─── MATERIAL FOR THIS EXERCISE

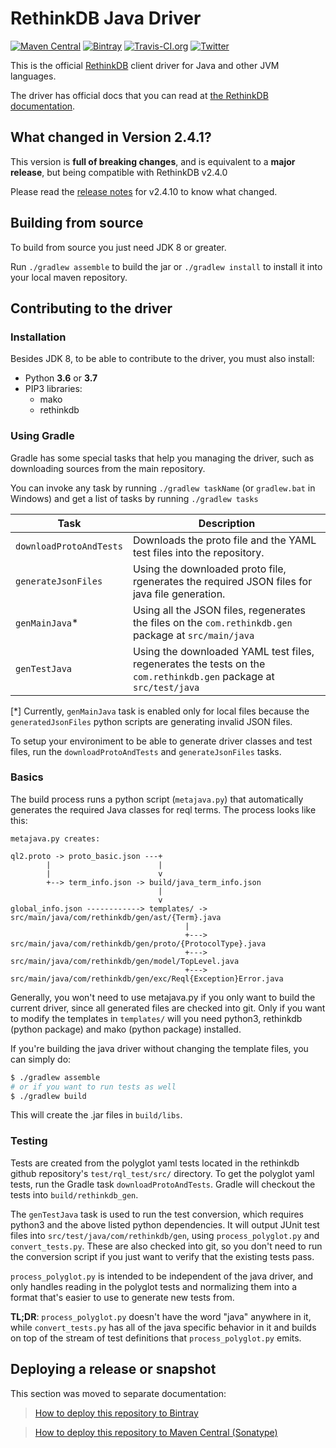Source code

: # RethinkDB Java Driver

[![Maven Central](https://img.shields.io/maven-central/v/com.rethinkdb/rethinkdb-driver)](https://search.maven.org/artifact/com.rethinkdb/rethinkdb-driver)
[![Bintray](https://img.shields.io/bintray/v/rethinkdb/maven/rethinkdb-driver)](https://bintray.com/rethinkdb/maven/rethinkdb-driver/_latestVersion)
[![Travis-CI.org](https://img.shields.io/travis/rethinkdb/rethinkdb-java)](https://travis-ci.org/rethinkdb/rethinkdb-java)
[![Twitter](https://img.shields.io/twitter/url?style=social&url=https%3A%2F%2Fgithub.com%2Frethinkdb%2Frethinkdb-java)](https://twitter.com/intent/tweet?text=Wow:&url=https%3A%2F%2Fgithub.com%2Frethinkdb%2Frethinkdb-java)

This is the official [RethinkDB](https://rethinkdb.com/) client driver for Java and other JVM languages.

The driver has official docs that you can read at [the RethinkDB documentation](http://rethinkdb.com/api/java/).

## What changed in Version 2.4.1?

This version is **full of breaking changes**, and is equivalent to a **major release**, but being compatible with RethinkDB v2.4.0

Please read the [release notes](https://github.com/rethinkdb/rethinkdb-java/releases) for v2.4.10 to know what changed.

## Building from source

To build from source you just need JDK 8 or greater.

Run `./gradlew assemble` to build the jar or `./gradlew install` to install it into your local maven repository.

## Contributing to the driver

### Installation

Besides JDK 8, to be able to contribute to the driver, you must also install:

* Python **3.6** or **3.7**
* PIP3 libraries:
  * mako
  * rethinkdb

### Using Gradle

Gradle has some special tasks that help you managing the driver, such as downloading sources from the main repository.

You can invoke any task by running `./gradlew taskName` (or `gradlew.bat` in Windows) and get a list of tasks by running `./gradlew tasks`

| Task                    | Description                                                                                                       |
| ----------------------- | ----------------------------------------------------------------------------------------------------------------- |
| `downloadProtoAndTests` | Downloads the proto file and the YAML test files into the repository.                                             |
| `generateJsonFiles`     | Using the downloaded proto file, rgenerates the required JSON files for java file generation.                     |
| `genMainJava`*          | Using all the JSON files, regenerates the files on the `com.rethinkdb.gen` package at `src/main/java`             |
| `genTestJava`           | Using the downloaded YAML test files, regenerates the tests on the `com.rethinkdb.gen` package at `src/test/java` |

[*] Currently, `genMainJava` task is enabled only for local files because the `generatedJsonFiles` python scripts are generating invalid JSON files.

To setup your environiment to be able to generate driver classes and test files, run the `downloadProtoAndTests` and `generateJsonFiles` tasks.

### Basics

The build process runs a python script (`metajava.py`) that
automatically generates the required Java classes for reql terms. The
process looks like this:

```
metajava.py creates:

ql2.proto -> proto_basic.json ---+
        |                        |
        |                        v
        +--> term_info.json -> build/java_term_info.json
                                 |
                                 v
global_info.json ------------> templates/ -> src/main/java/com/rethinkdb/gen/ast/{Term}.java
                                       |
                                       +---> src/main/java/com/rethinkdb/gen/proto/{ProtocolType}.java
                                       +---> src/main/java/com/rethinkdb/gen/model/TopLevel.java
                                       +---> src/main/java/com/rethinkdb/gen/exc/Reql{Exception}Error.java
```

Generally, you won't need to use metajava.py if you only want to build
the current driver, since all generated files are checked into
git. Only if you want to modify the templates in `templates/` will you
need python3, rethinkdb (python package) and mako (python package)
installed.

If you're building the java driver without changing the template
files, you can simply do:

```bash
$ ./gradlew assemble
# or if you want to run tests as well
$ ./gradlew build
```

This will create the .jar files in `build/libs`.

### Testing

Tests are created from the polyglot yaml tests located in the rethinkdb github repository's `test/rql_test/src/` directory.
To get the polyglot yaml tests, run the Gradle task `downloadProtoAndTests`. Gradle will checkout the tests into `build/rethinkdb_gen`.

The `genTestJava` task is used to run the test conversion, which requires python3 and the above listed python dependencies.
It will output JUnit test files into `src/test/java/com/rethinkdb/gen`, using `process_polyglot.py` and `convert_tests.py`.
These are also checked into git, so you don't need to run the conversion script if you just want to verify that the existing tests pass.

`process_polyglot.py` is intended to be independent of the java driver, and only handles reading in the polyglot tests and normalizing them into a format that's easier to use to generate new tests from.

**TL;DR**: `process_polyglot.py` doesn't have the word "java" anywhere in it, while `convert_tests.py` has all of the java specific behavior in it and builds on top of the stream of test definitions that `process_polyglot.py` emits.

## Deploying a release or snapshot

This section was moved to separate documentation:

> [How to deploy this repository to Bintray](DEPLOYING-BINTRAY.md) 

> [How to deploy this repository to Maven Central (Sonatype)](DEPLOYING-SONATYPE.md)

──────

[PROBLEM STATEMENT]
Beginning with the line that has "new tests from.", set down every line of the entries above through the final one, unchanged.

[PROBLEM SOLUTION]
`process_polyglot.py` is intended to be independent of the java driver, and only handles reading in the polyglot tests and normalizing them into a format that's easier to use to generate new tests from.

**TL;DR**: `process_polyglot.py` doesn't have the word "java" anywhere in it, while `convert_tests.py` has all of the java specific behavior in it and builds on top of the stream of test definitions that `process_polyglot.py` emits.

## Deploying a release or snapshot

This section was moved to separate documentation:

> [How to deploy this repository to Bintray](DEPLOYING-BINTRAY.md) 

> [How to deploy this repository to Maven Central (Sonatype)](DEPLOYING-SONATYPE.md)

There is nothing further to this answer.